Urgent Care took a blood test and documented my complaints.... a few minutes later they advised me I was going to Virginia Mason Hospital by ambulance. No, I couldn't drive myself. No, Ed couldn't drive me. I was going to travel with an EMT staff "just because".

It seems I was anemic. Anemic like "you shouldn't be standing here", "are you sure you're not dizzy?", and "Oh my god, you need to sit down" anemic. So I looked at the numbers..... and sure as hell, I only had enough blood in me to run the average 8 year old. The numbers were scary.

No wonder the doctor said I'd be getting a transfusion once I arrived.

Ok, so over the next three days, I got 4 units of blood. The blood made me feel better, but the 4 units only brought my blood counts half-way to the bottom of normal. I got a ton of blood tests done and I ate at the whim of the doctors...... here's the tally of tests.

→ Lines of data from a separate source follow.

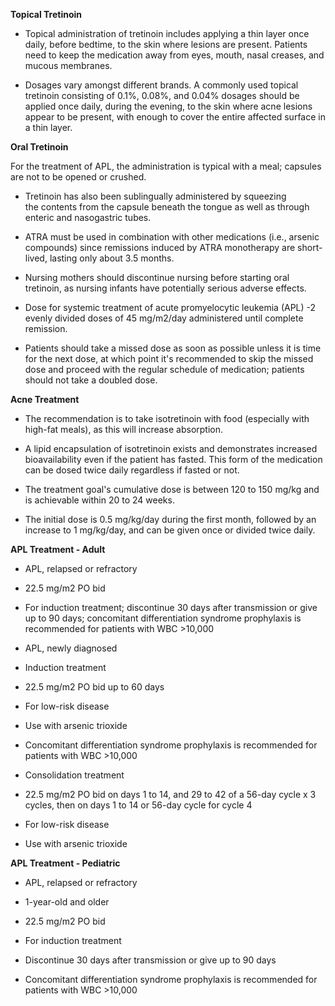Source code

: **Topical Tretinoin**

- Topical administration of tretinoin includes applying a thin layer once daily, before bedtime, to the skin where lesions are present. Patients need to keep the medication away from eyes, mouth, nasal creases, and mucous membranes.

- Dosages vary amongst different brands. A commonly used topical tretinoin consisting of 0.1%, 0.08%, and 0.04% dosages should be applied once daily, during the evening, to the skin where acne lesions appear to be present, with enough to cover the entire affected surface in a thin layer.

**Oral Tretinoin**

For the treatment of APL, the administration is typical with a meal; capsules are not to be opened or crushed.

- Tretinoin has also been sublingually administered by squeezing the contents from the capsule beneath the tongue as well as through enteric and nasogastric tubes.

- ATRA must be used in combination with other medications (i.e., arsenic compounds) since remissions induced by ATRA monotherapy are short-lived, lasting only about 3.5 months.

- Nursing mothers should discontinue nursing before starting oral tretinoin, as nursing infants have potentially serious adverse effects.

- Dose for systemic treatment of acute promyelocytic leukemia (APL) -2 evenly divided doses of 45 mg/m2/day administered until complete remission.

- Patients should take a missed dose as soon as possible unless it is time for the next dose, at which point it's recommended to skip the missed dose and proceed with the regular schedule of medication; patients should not take a doubled dose.

**Acne Treatment**

- The recommendation is to take isotretinoin with food (especially with high-fat meals), as this will increase absorption.

- A lipid encapsulation of isotretinoin exists and demonstrates increased bioavailability even if the patient has fasted. This form of the medication can be dosed twice daily regardless if fasted or not.

- The treatment goal's cumulative dose is between 120 to 150 mg/kg and is achievable within 20 to 24 weeks.

- The initial dose is 0.5 mg/kg/day during the first month, followed by an increase to 1 mg/kg/day, and can be given once or divided twice daily.

**APL Treatment - Adult**

- APL, relapsed or refractory

- 22.5 mg/m2 PO bid

- For induction treatment; discontinue 30 days after transmission or give up to 90 days; concomitant differentiation syndrome prophylaxis is recommended for patients with WBC >10,000


- APL, newly diagnosed 

- Induction treatment

- 22.5 mg/m2 PO bid up to 60 days
- For low-risk disease
- Use with arsenic trioxide
- Concomitant differentiation syndrome prophylaxis is recommended for patients with WBC >10,000

- Consolidation treatment 

- 22.5 mg/m2 PO bid on days 1 to 14, and 29 to 42 of a 56-day cycle x 3 cycles, then on days 1 to 14 or 56-day cycle for cycle 4
- For low-risk disease
- Use with arsenic trioxide

**APL Treatment - Pediatric**

- APL, relapsed or refractory

- 1-year-old and older

- 22.5 mg/m2 PO bid
- For induction treatment
- Discontinue 30 days after transmission or give up to 90 days
- Concomitant differentiation syndrome prophylaxis is recommended for patients with WBC >10,000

A 5 vial blood draw every 8 hours for 3 days.
2 X-rays
One camera down my throat.
One camera up my ass.
2 CTs. One with barium contrast and the other with injected contrast.
One Ultrasound.

From all this, they determined that I had an enlarged spleen and that I could go home until the rest of the blood work came back. I was still in pain, but they gave me a scrip to alleviate the misery. While I was in the hospital, I could have morphine every two hours... now I'm stuck with 2 Vicodin every 4 hours. Whatever. (The enlarged spleen is the cause of the pain, and the enlargement is caused by the spleen over-working to help clear my blood of bad blood cells.)

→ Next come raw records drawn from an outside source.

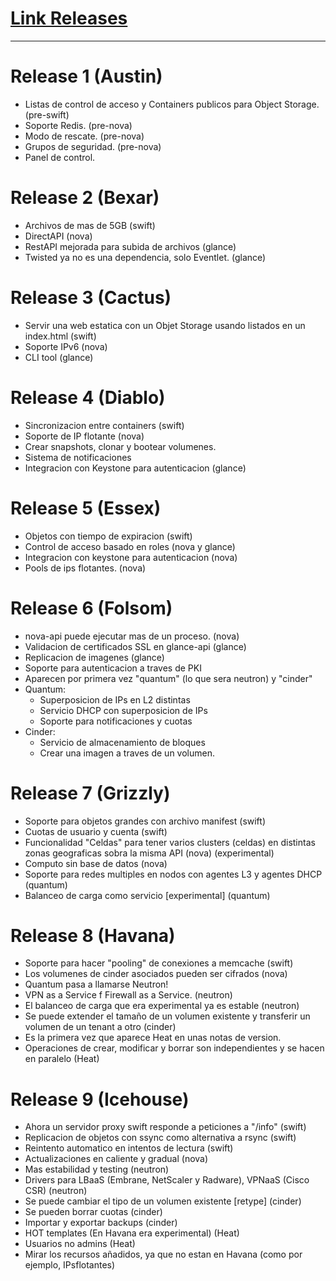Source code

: 
# [Link Releases](https://wiki.openstack.org/wiki/Releases)

-------

# Release 1 (Austin)


- Listas de control de acceso y Containers publicos para Object Storage. (pre-swift)
- Soporte Redis. (pre-nova)
- Modo de rescate. (pre-nova)
- Grupos de seguridad. (pre-nova)
- Panel de control.


# Release 2 (Bexar)

- Archivos de mas de 5GB (swift)
- DirectAPI (nova)
- RestAPI mejorada para subida de archivos (glance)
- Twisted ya no es una dependencia, solo Eventlet. (glance)

# Release 3 (Cactus)

- Servir una web estatica con un Objet Storage usando listados en un index.html (swift)
- Soporte IPv6 (nova)
- CLI tool (glance) 


# Release 4 (Diablo)

- Sincronizacion entre containers (swift)
- Soporte de IP flotante (nova)
- Crear snapshots, clonar y bootear volumenes.
- Sistema de notificaciones
- Integracion con Keystone para autenticacion (glance)


# Release 5 (Essex)

- Objetos con tiempo de expiracion (swift)
- Control de acceso basado en roles (nova y glance)
- Integracion con keystone para autenticacion (nova)
- Pools de ips flotantes. (nova)


# Release 6 (Folsom)

- nova-api puede ejecutar mas de un proceso. (nova)
- Validacion de certificados SSL en glance-api (glance)
- Replicacion de imagenes (glance)
- Soporte para autenticacion a traves de PKI
- Aparecen por primera vez "quantum" (lo que sera neutron) y "cinder"
- Quantum:
    + Superposicion de IPs en L2 distintas
    + Servicio DHCP con superposicion de IPs
    + Soporte para notificaciones y cuotas
-   Cinder:
    +   Servicio de almacenamiento de bloques
    +   Crear una imagen a traves de un volumen.


# Release 7 (Grizzly)

- Soporte para objetos grandes con archivo manifest (swift)
- Cuotas de usuario y cuenta (swift)
- Funcionalidad "Celdas" para tener varios clusters (celdas) en distintas zonas geograficas sobra la misma API (nova) (experimental)
- Computo sin base de datos (nova)
- Soporte para redes multiples en nodos con agentes L3 y agentes DHCP (quantum)
- Balanceo de carga como servicio \[experimental\] (quantum)


# Release 8 (Havana)

- Soporte para hacer "pooling" de conexiones a memcache (swift)
- Los volumenes de cinder asociados pueden ser cifrados (nova) 
- Quantum pasa a llamarse Neutron!
- VPN as a Service f Firewall as a Service. (neutron)
- El balanceo de carga que era experimental ya es estable (neutron)
- Se puede extender el tamaño de un volumen existente y transferir un volumen de un tenant a otro (cinder)
- Es la primera vez que aparece Heat en unas notas de version.
- Operaciones de crear, modificar y borrar son independientes y se hacen en paralelo (Heat)


# Release 9 (Icehouse)

- Ahora un servidor proxy swift responde a peticiones a "/info" (swift)
- Replicacion de objetos con ssync como alternativa a rsync (swift)
- Reintento automatico en intentos de lectura (swift)
- Actualizaciones en caliente y gradual (nova)
- Mas estabilidad y testing (neutron)
- Drivers para LBaaS (Embrane, NetScaler y Radware), VPNaaS (Cisco CSR) (neutron)
- Se puede cambiar el tipo de un volumen existente \[retype] (cinder)
- Se pueden borrar cuotas (cinder)
- Importar y exportar backups (cinder)
- HOT templates (En Havana era experimental) (Heat)
- Usuarios no admins (Heat)
- Mirar los recursos añadidos, ya que no estan en Havana (como por ejemplo, IPsflotantes)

So I went home and made an appointment to see my PCP ASAP that week. I saw him at about 2:30 pm on Wednesday, September 13.

His response was simple and to-the-point. "Looks like multiple myeloma." It's a cancer of the bone marrow that causes the marrow to produce some red blood cells and a an uncontrolled number of one specific type of white blood cells. Normally, the marrow produces a spectrum of different white blood cells that help fight infection... but in my case, only one type is being produced in unlimited quantities, somewhat at the expense of red blood cells.

So what does that really mean? One, my body won't be able to fight infection very well. Two, I'll have a tendency toward "hypercalcemia" because my bones will be dissolving into my bloodstream. And three, I'm going to have one hell of a roller coaster ride thru the next 12 to 18 months.

For what it's worth, multiple myeloma isn't curable. Without treatment, the prognosis is for me to die within a year. However, there is a rather drastic treatment that can force the cancer into remission for an indefinite period of time.

A series of Mengele-esque steps can be used to acquire "good" stem cells from my bone marrow. Then chemotherapy and radiation therapy can be used to kill all the bone marrow in my body. Then there's more Mengele-esque procedures to get the stem cells back into my bones. At the end of this macabre chain of events, we can HOPE that the stem cells all produce good blood cells and that everything will remain in remission for "a while". Nobody has a clue how long that might be.

Anyway, I'll be keeping people posted thru this site. Good, bad, indifferent, or merely introspection.... it'll be here.